Untuk menganalisis persoalan ini secara mendalam, teori psikologi sastra yang dikemukakan oleh Sigmund Freud dapat digunakan sebagai pisau analisis. Freud menyatakan bahwa ingatan memiliki relasi erat dengan pembentukan identitas, dan bahwa represi (repression) terhadap ingatan atau pengalaman traumatik dapat menyebabkan ketidakseimbangan dalam jiwa seseorang. Represi adalah mekanisme pertahanan psikologis di mana pikiran, emosi, atau kenangan yang menimbulkan kecemasan ditekan ke alam bawah sadar. Dalam konteks Polisi Kenangan, represi tidak hanya terjadi secara individual, tetapi bersifat kolektif masyarakat secara sadar dipaksa untuk melupakan dan menekan kenangan mereka sebagai bentuk kepatuhan terhadap sistem yang berkuasa.

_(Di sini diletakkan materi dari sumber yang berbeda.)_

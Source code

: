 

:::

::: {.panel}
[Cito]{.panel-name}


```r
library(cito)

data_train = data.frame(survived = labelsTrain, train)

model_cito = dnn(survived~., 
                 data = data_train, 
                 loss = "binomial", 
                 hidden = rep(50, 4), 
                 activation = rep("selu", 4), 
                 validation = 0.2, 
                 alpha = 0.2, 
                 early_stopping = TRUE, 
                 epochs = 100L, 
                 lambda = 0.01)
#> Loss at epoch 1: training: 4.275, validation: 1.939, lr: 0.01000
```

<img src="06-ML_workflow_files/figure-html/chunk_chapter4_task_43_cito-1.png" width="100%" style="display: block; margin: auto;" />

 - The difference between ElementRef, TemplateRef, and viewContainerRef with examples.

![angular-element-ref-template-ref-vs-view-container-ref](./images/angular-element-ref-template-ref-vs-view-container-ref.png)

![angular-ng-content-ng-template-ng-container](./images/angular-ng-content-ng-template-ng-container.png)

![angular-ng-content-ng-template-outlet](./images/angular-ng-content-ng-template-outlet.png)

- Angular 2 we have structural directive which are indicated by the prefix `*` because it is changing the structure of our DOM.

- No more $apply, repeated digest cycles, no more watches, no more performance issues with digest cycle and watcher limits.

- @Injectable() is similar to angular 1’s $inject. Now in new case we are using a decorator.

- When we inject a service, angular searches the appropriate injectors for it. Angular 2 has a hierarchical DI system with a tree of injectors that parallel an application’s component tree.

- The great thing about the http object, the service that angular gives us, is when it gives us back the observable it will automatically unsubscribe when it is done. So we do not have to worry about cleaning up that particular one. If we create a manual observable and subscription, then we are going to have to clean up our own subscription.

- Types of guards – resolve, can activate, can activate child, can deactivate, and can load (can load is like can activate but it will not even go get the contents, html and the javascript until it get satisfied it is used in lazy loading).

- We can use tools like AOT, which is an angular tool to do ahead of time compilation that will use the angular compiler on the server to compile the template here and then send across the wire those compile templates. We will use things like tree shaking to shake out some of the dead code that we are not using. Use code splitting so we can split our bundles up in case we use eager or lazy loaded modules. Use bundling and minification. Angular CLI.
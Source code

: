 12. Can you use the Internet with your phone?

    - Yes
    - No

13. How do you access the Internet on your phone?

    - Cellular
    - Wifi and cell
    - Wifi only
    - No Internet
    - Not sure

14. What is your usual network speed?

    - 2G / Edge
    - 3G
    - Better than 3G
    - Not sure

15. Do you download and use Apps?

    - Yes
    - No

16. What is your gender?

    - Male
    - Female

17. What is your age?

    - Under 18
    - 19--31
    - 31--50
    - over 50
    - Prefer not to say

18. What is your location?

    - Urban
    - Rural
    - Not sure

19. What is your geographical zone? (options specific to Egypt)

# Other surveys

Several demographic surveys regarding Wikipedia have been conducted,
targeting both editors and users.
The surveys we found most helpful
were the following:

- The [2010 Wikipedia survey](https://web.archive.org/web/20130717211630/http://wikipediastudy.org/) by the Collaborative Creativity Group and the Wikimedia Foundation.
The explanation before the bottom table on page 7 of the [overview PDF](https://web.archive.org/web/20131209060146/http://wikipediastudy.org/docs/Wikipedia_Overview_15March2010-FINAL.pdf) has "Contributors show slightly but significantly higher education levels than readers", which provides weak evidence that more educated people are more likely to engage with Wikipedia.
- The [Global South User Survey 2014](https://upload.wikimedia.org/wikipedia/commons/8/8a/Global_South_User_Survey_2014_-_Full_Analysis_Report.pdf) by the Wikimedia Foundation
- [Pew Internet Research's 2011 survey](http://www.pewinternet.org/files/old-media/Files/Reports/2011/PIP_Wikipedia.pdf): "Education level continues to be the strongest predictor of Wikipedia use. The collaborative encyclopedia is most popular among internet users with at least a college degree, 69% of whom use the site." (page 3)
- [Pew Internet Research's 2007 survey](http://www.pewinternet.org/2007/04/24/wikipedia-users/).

Dengan demikian, kajian ini bertujuan untuk mengungkap bagaimana hilangnya memori dalam novel Polisi Kenangan berdampak langsung pada krisis identitas tokoh-tokohnya, serta bagaimana mekanisme represi ala Freud menjelaskan dinamika psikologis yang terjadi dalam masyarakat yang dikendalikan oleh ketakutan dan pelupaan. Melalui pendekatan ini, akan terlihat bahwa memori bukan hanya bagian dari masa lalu, melainkan elemen penting dalam menjaga eksistensi dan kemanusiaan seseorang.
Gambaran Pengarang: Yoko Ogawa
Yoko Ogawa (小川 洋子) adalah seorang penulis ternama asal Jepang yang dikenal dengan gaya penulisan yang halus, atmosferik, dan penuh kedalaman psikologis. Ia lahir pada **30 Maret 1962 di Okayama, Jepang, dan mulai dikenal luas sejak tahun 1988 setelah karyanya memenangkan Penghargaan Akutagawa, salah satu penghargaan sastra paling bergengsi di Jepang.

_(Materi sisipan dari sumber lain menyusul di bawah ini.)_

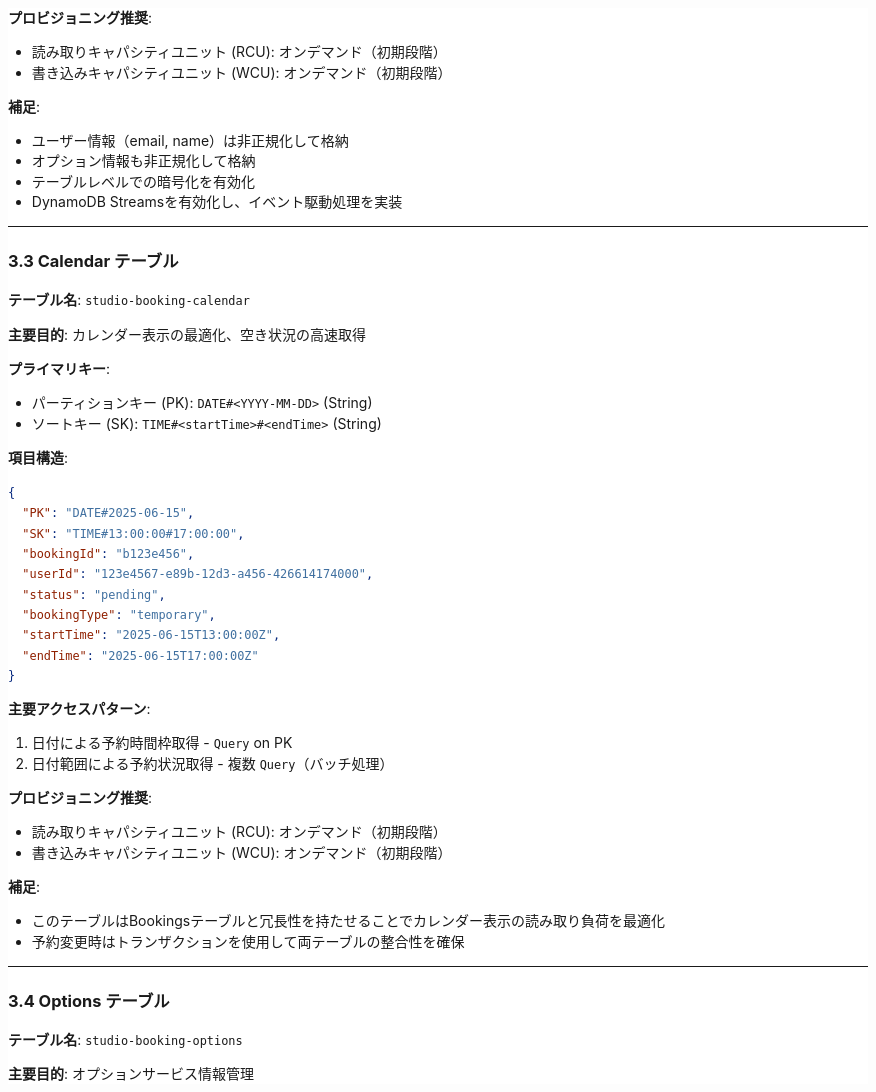 **プロビジョニング推奨**:
- 読み取りキャパシティユニット (RCU): オンデマンド（初期段階）
- 書き込みキャパシティユニット (WCU): オンデマンド（初期段階）

**補足**:
- ユーザー情報（email, name）は非正規化して格納
- オプション情報も非正規化して格納
- テーブルレベルでの暗号化を有効化
- DynamoDB Streamsを有効化し、イベント駆動処理を実装

---

### 3.3 Calendar テーブル

**テーブル名**: `studio-booking-calendar`

**主要目的**: カレンダー表示の最適化、空き状況の高速取得

**プライマリキー**:
- パーティションキー (PK): `DATE#<YYYY-MM-DD>` (String)
- ソートキー (SK): `TIME#<startTime>#<endTime>` (String)

**項目構造**:
```json
{
  "PK": "DATE#2025-06-15",
  "SK": "TIME#13:00:00#17:00:00",
  "bookingId": "b123e456",
  "userId": "123e4567-e89b-12d3-a456-426614174000",
  "status": "pending",
  "bookingType": "temporary",
  "startTime": "2025-06-15T13:00:00Z",
  "endTime": "2025-06-15T17:00:00Z"
}
```

**主要アクセスパターン**:
1. 日付による予約時間枠取得 - `Query` on PK
2. 日付範囲による予約状況取得 - 複数 `Query`（バッチ処理）

**プロビジョニング推奨**:
- 読み取りキャパシティユニット (RCU): オンデマンド（初期段階）
- 書き込みキャパシティユニット (WCU): オンデマンド（初期段階）

**補足**:
- このテーブルはBookingsテーブルと冗長性を持たせることでカレンダー表示の読み取り負荷を最適化
- 予約変更時はトランザクションを使用して両テーブルの整合性を確保

---

### 3.4 Options テーブル

**テーブル名**: `studio-booking-options`

**主要目的**: オプションサービス情報管理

Yoko Ogawa telah menulis lebih dari 20 novel dan puluhan kumpulan cerita pendek, esai, serta memoar. Karyanya sering mengeksplorasi tema kesendirian, trauma, kehilangan, ingatan, serta hubungan manusia yang kompleks, dengan gaya prosa yang tenang namun sering kali mengandung kengerian tersembunyi atau rasa absurd yang mendalam. Ia dikenal mampu menciptakan dunia yang tampak biasa di permukaan, namun menyimpan ketegangan psikologis yang sunyi dan mendalam di dalamnya.
Salah satu karya paling terkenal secara internasional adalah The Memory Police (Polisi Kenangan), diterbitkan pertama kali pada tahun 1994 dan diterjemahkan ke dalam bahasa Inggris pada tahun 2019 oleh Stephen Snyder. Novel ini masuk dalam daftar panjang Booker International Prize 2020 dan mendapat pujian luas atas penyajiannya yang puitis dan alegoris, menyentuh tema pelupaan dan represi dengan nuansa distopia yang khas.
Yoko Ogawa juga dikenal melalui karya lainnya seperti The Housekeeper and the Professor (tentang hubungan unik antara profesor matematika dengan gangguan memori dan pengurus rumahnya), yang menunjukkan kecenderungannya untuk mengangkat psikologi manusia dengan empati dan kehalusan narasi.
Melalui Polisi Kenangan, Yoko Ogawa tidak hanya menegaskan dirinya sebagai penulis fiksi spekulatif, tetapi juga sebagai penggali psikologi manusia dalam situasi ekstrem. Ia memperlihatkan bagaimana sastra bisa menjadi medium untuk merefleksikan kemanusiaan, sejarah, dan pentingnya ingatan di tengah dunia yang mudah melupakan.
Sistem Pendidikan yang Kaku
Novel Polisi Kenangan mengangkat tema trauma kolektif yang dialami oleh masyarakat yang kehilangan ingatan tentang orang-orang terdekat mereka akibat tindakan represi memori yang sistematis. Trauma ini bukan hanya pengalaman individu, tapi juga menciptakan luka bersama yang mengakar pada komunitas, menimbulkan rasa hampa dan keterasingan massal.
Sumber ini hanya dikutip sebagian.